* Document images with source code *

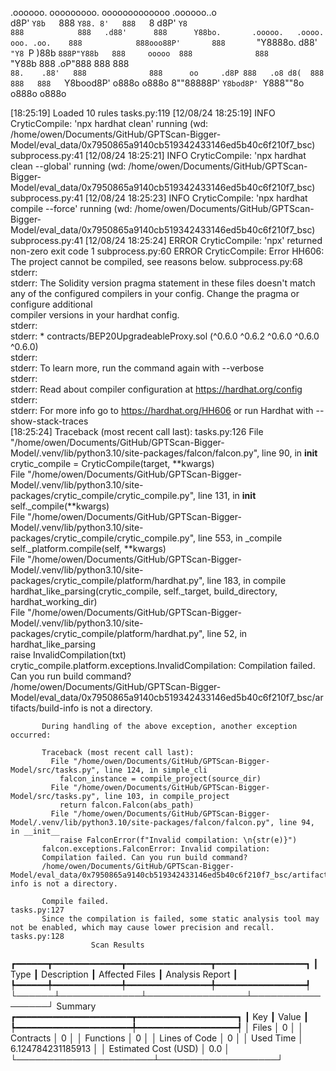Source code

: 

  .oooooo.    ooooooooo.   ooooooooooooo  .oooooo..o                                 
 d8P'  `Y8b   `888   `Y88. 8'   888   `8 d8P'    `Y8                                 
888            888   .d88'      888      Y88bo.       .ooooo.   .oooo.   ooo. .oo.   
888            888ooo88P'       888       `"Y8888o.  d88' `"Y8 `P  )88b  `888P"Y88b  
888     ooooo  888              888           `"Y88b 888        .oP"888   888   888  
`88.    .88'   888              888      oo     .d8P 888   .o8 d8(  888   888   888  
 `Y8bood8P'   o888o            o888o     8""88888P'  `Y8bod8P' `Y888""8o o888o o888o                                                        


                                                                   

[18:25:19] Loaded 10 rules                                                                                                                                                                             tasks.py:119
[12/08/24 18:25:19] INFO     CryticCompile: 'npx hardhat clean' running (wd: /home/owen/Documents/GitHub/GPTScan-Bigger-Model/eval_data/0x7950865a9140cb519342433146ed5b40c6f210f7_bsc)            subprocess.py:41
[12/08/24 18:25:21] INFO     CryticCompile: 'npx hardhat clean --global' running (wd: /home/owen/Documents/GitHub/GPTScan-Bigger-Model/eval_data/0x7950865a9140cb519342433146ed5b40c6f210f7_bsc)   subprocess.py:41
[12/08/24 18:25:23] INFO     CryticCompile: 'npx hardhat compile --force' running (wd: /home/owen/Documents/GitHub/GPTScan-Bigger-Model/eval_data/0x7950865a9140cb519342433146ed5b40c6f210f7_bsc)  subprocess.py:41
[12/08/24 18:25:24] ERROR    CryticCompile: 'npx' returned non-zero exit code 1                                                                                                                    subprocess.py:60
                    ERROR    CryticCompile: Error HH606: The project cannot be compiled, see reasons below.                                                                                        subprocess.py:68
                             stderr:                                                                                                                                                                               
                             stderr: The Solidity version pragma statement in these files doesn't match any of the configured compilers in your config. Change the pragma or configure additional                  
                             compiler versions in your hardhat config.                                                                                                                                             
                             stderr:                                                                                                                                                                               
                             stderr:   * contracts/BEP20UpgradeableProxy.sol (^0.6.0 ^0.6.2 ^0.6.0 ^0.6.0 ^0.6.0)                                                                                                  
                             stderr:                                                                                                                                                                               
                             stderr: To learn more, run the command again with --verbose                                                                                                                           
                             stderr:                                                                                                                                                                               
                             stderr: Read about compiler configuration at https://hardhat.org/config                                                                                                               
                             stderr:                                                                                                                                                                               
                             stderr: For more info go to https://hardhat.org/HH606 or run Hardhat with --show-stack-traces                                                                                         
[18:25:24] Traceback (most recent call last):                                                                                                                                                          tasks.py:126
             File "/home/owen/Documents/GitHub/GPTScan-Bigger-Model/.venv/lib/python3.10/site-packages/falcon/falcon.py", line 90, in __init__                                                                     
               crytic_compile = CryticCompile(target, **kwargs)                                                                                                                                                    
             File "/home/owen/Documents/GitHub/GPTScan-Bigger-Model/.venv/lib/python3.10/site-packages/crytic_compile/crytic_compile.py", line 131, in __init__                                                    
               self._compile(**kwargs)                                                                                                                                                                             
             File "/home/owen/Documents/GitHub/GPTScan-Bigger-Model/.venv/lib/python3.10/site-packages/crytic_compile/crytic_compile.py", line 553, in _compile                                                    
               self._platform.compile(self, **kwargs)                                                                                                                                                              
             File "/home/owen/Documents/GitHub/GPTScan-Bigger-Model/.venv/lib/python3.10/site-packages/crytic_compile/platform/hardhat.py", line 183, in compile                                                   
               hardhat_like_parsing(crytic_compile, self._target, build_directory, hardhat_working_dir)                                                                                                            
             File "/home/owen/Documents/GitHub/GPTScan-Bigger-Model/.venv/lib/python3.10/site-packages/crytic_compile/platform/hardhat.py", line 52, in hardhat_like_parsing                                       
               raise InvalidCompilation(txt)                                                                                                                                                                       
           crytic_compile.platform.exceptions.InvalidCompilation: Compilation failed. Can you run build command?                                                                                                   
           /home/owen/Documents/GitHub/GPTScan-Bigger-Model/eval_data/0x7950865a9140cb519342433146ed5b40c6f210f7_bsc/artifacts/build-info is not a directory.                                                      
                                                                                                                                                                                                                   
           During handling of the above exception, another exception occurred:                                                                                                                                     
                                                                                                                                                                                                                   
           Traceback (most recent call last):                                                                                                                                                                      
             File "/home/owen/Documents/GitHub/GPTScan-Bigger-Model/src/tasks.py", line 124, in simple_cli                                                                                                         
               falcon_instance = compile_project(source_dir)                                                                                                                                                       
             File "/home/owen/Documents/GitHub/GPTScan-Bigger-Model/src/tasks.py", line 103, in compile_project                                                                                                    
               return falcon.Falcon(abs_path)                                                                                                                                                                      
             File "/home/owen/Documents/GitHub/GPTScan-Bigger-Model/.venv/lib/python3.10/site-packages/falcon/falcon.py", line 94, in __init__                                                                     
               raise FalconError(f"Invalid compilation: \n{str(e)}")                                                                                                                                               
           falcon.exceptions.FalconError: Invalid compilation:                                                                                                                                                     
           Compilation failed. Can you run build command?                                                                                                                                                          
           /home/owen/Documents/GitHub/GPTScan-Bigger-Model/eval_data/0x7950865a9140cb519342433146ed5b40c6f210f7_bsc/artifacts/build-info is not a directory.                                                      
                                                                                                                                                                                                                   
           Compile failed.                                                                                                                                                                             tasks.py:127
           Since the compilation is failed, some static analysis tool may not be enabled, which may cause lower precision and recall.                                                                  tasks.py:128
                      Scan Results                       
┏━━━━━━┳━━━━━━━━━━━━━┳━━━━━━━━━━━━━━━━┳━━━━━━━━━━━━━━━━━┓
┃ Type ┃ Description ┃ Affected Files ┃ Analysis Report ┃
┡━━━━━━╇━━━━━━━━━━━━━╇━━━━━━━━━━━━━━━━╇━━━━━━━━━━━━━━━━━┩
└──────┴─────────────┴────────────────┴─────────────────┘
                  Summary                   
┏━━━━━━━━━━━━━━━━━━━━━━┳━━━━━━━━━━━━━━━━━━━┓
┃ Key                  ┃ Value             ┃
┡━━━━━━━━━━━━━━━━━━━━━━╇━━━━━━━━━━━━━━━━━━━┩
│ Files                │ 0                 │
│ Contracts            │ 0                 │
│ Functions            │ 0                 │
│ Lines of Code        │ 0                 │
│ Used Time            │ 6.124784231185913 │
│ Estimated Cost (USD) │ 0.0               │
└──────────────────────┴───────────────────┘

* Your instructions *
Using the entries above, find all lines with "https". Copy them.

* Exercise response *
                             stderr: Read about compiler configuration at https://hardhat.org/config                                                                                                               
                             stderr: For more info go to https://hardhat.org/HH606 or run Hardhat with --show-stack-traces                                                                                         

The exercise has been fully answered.